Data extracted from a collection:
—————
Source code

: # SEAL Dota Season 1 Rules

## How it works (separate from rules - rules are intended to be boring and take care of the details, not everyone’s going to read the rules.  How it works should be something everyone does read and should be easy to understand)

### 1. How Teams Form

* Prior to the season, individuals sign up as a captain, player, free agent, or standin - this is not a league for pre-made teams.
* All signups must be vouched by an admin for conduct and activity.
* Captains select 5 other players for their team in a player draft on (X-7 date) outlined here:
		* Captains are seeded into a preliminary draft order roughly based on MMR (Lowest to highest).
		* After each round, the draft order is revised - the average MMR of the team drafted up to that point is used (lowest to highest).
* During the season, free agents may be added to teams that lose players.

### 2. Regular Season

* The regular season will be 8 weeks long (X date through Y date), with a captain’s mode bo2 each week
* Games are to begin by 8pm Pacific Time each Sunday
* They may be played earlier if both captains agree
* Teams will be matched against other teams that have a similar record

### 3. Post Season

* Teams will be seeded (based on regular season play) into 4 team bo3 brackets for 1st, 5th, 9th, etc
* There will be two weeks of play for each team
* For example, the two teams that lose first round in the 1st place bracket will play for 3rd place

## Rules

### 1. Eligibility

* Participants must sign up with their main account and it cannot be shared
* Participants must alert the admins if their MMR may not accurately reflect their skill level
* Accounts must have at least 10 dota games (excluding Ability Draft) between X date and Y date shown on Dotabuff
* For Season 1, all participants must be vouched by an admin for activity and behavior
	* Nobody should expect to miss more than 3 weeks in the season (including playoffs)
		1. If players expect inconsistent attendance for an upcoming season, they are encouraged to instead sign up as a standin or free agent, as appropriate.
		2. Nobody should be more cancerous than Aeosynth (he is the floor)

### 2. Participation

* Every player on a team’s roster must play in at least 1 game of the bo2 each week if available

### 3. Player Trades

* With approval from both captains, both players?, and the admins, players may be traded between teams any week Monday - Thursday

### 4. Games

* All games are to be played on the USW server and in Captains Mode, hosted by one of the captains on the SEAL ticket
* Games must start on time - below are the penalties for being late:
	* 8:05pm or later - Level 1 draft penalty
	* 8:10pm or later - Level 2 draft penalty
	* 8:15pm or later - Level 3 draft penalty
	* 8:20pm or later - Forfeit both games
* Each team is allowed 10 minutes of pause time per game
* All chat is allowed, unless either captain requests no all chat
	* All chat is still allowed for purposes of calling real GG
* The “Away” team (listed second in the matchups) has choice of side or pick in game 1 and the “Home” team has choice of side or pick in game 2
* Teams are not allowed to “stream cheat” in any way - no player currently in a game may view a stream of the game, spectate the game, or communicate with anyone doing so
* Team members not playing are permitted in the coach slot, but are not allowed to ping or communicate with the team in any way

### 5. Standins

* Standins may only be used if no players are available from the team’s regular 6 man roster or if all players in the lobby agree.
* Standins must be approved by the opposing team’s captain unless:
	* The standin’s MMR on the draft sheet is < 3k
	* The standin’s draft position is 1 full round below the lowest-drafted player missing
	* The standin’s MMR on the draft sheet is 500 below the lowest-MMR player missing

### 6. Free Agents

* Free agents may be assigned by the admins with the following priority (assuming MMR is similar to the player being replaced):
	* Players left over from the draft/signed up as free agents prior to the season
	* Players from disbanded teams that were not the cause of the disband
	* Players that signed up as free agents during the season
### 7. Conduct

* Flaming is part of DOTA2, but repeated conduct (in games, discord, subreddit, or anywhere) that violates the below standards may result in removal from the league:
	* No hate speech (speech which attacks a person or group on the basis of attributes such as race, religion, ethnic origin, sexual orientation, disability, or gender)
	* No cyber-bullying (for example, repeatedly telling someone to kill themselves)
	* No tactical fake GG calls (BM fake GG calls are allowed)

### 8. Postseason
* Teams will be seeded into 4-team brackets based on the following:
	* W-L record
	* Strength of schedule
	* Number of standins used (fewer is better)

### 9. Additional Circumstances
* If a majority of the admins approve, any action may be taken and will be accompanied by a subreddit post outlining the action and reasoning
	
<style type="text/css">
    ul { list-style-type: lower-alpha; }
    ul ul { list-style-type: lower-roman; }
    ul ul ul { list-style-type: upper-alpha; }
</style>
—————
_Task objective_
Your task is to repeat each of the records above exactly.

_Task response_
Source code

: # SEAL Dota Season 1 Rules

## How it works (separate from rules - rules are intended to be boring and take care of the details, not everyone’s going to read the rules.  How it works should be something everyone does read and should be easy to understand)

### 1. How Teams Form

* Prior to the season, individuals sign up as a captain, player, free agent, or standin - this is not a league for pre-made teams.
* All signups must be vouched by an admin for conduct and activity.
* Captains select 5 other players for their team in a player draft on (X-7 date) outlined here:
		* Captains are seeded into a preliminary draft order roughly based on MMR (Lowest to highest).
		* After each round, the draft order is revised - the average MMR of the team drafted up to that point is used (lowest to highest).
* During the season, free agents may be added to teams that lose players.

### 2. Regular Season

* The regular season will be 8 weeks long (X date through Y date), with a captain’s mode bo2 each week
* Games are to begin by 8pm Pacific Time each Sunday
* They may be played earlier if both captains agree
* Teams will be matched against other teams that have a similar record

### 3. Post Season

* Teams will be seeded (based on regular season play) into 4 team bo3 brackets for 1st, 5th, 9th, etc
* There will be two weeks of play for each team
* For example, the two teams that lose first round in the 1st place bracket will play for 3rd place

## Rules

### 1. Eligibility

* Participants must sign up with their main account and it cannot be shared
* Participants must alert the admins if their MMR may not accurately reflect their skill level
* Accounts must have at least 10 dota games (excluding Ability Draft) between X date and Y date shown on Dotabuff
* For Season 1, all participants must be vouched by an admin for activity and behavior
	* Nobody should expect to miss more than 3 weeks in the season (including playoffs)
		1. If players expect inconsistent attendance for an upcoming season, they are encouraged to instead sign up as a standin or free agent, as appropriate.
		2. Nobody should be more cancerous than Aeosynth (he is the floor)

### 2. Participation

* Every player on a team’s roster must play in at least 1 game of the bo2 each week if available

### 3. Player Trades

* With approval from both captains, both players?, and the admins, players may be traded between teams any week Monday - Thursday

### 4. Games

* All games are to be played on the USW server and in Captains Mode, hosted by one of the captains on the SEAL ticket
* Games must start on time - below are the penalties for being late:
	* 8:05pm or later - Level 1 draft penalty
	* 8:10pm or later - Level 2 draft penalty
	* 8:15pm or later - Level 3 draft penalty
	* 8:20pm or later - Forfeit both games
* Each team is allowed 10 minutes of pause time per game
* All chat is allowed, unless either captain requests no all chat
	* All chat is still allowed for purposes of calling real GG
* The “Away” team (listed second in the matchups) has choice of side or pick in game 1 and the “Home” team has choice of side or pick in game 2
* Teams are not allowed to “stream cheat” in any way - no player currently in a game may view a stream of the game, spectate the game, or communicate with anyone doing so
* Team members not playing are permitted in the coach slot, but are not allowed to ping or communicate with the team in any way

### 5. Standins

* Standins may only be used if no players are available from the team’s regular 6 man roster or if all players in the lobby agree.
* Standins must be approved by the opposing team’s captain unless:
	* The standin’s MMR on the draft sheet is < 3k
	* The standin’s draft position is 1 full round below the lowest-drafted player missing
	* The standin’s MMR on the draft sheet is 500 below the lowest-MMR player missing

### 6. Free Agents

* Free agents may be assigned by the admins with the following priority (assuming MMR is similar to the player being replaced):
	* Players left over from the draft/signed up as free agents prior to the season
	* Players from disbanded teams that were not the cause of the disband
	* Players that signed up as free agents during the season
### 7. Conduct

* Flaming is part of DOTA2, but repeated conduct (in games, discord, subreddit, or anywhere) that violates the below standards may result in removal from the league:
	* No hate speech (speech which attacks a person or group on the basis of attributes such as race, religion, ethnic origin, sexual orientation, disability, or gender)
	* No cyber-bullying (for example, repeatedly telling someone to kill themselves)
	* No tactical fake GG calls (BM fake GG calls are allowed)

### 8. Postseason
* Teams will be seeded into 4-team brackets based on the following:
	* W-L record
	* Strength of schedule
	* Number of standins used (fewer is better)

### 9. Additional Circumstances
* If a majority of the admins approve, any action may be taken and will be accompanied by a subreddit post outlining the action and reasoning
	
<style type="text/css">
    ul { list-style-type: lower-alpha; }
    ul ul { list-style-type: lower-roman; }
    ul ul ul { list-style-type: upper-alpha; }
</style>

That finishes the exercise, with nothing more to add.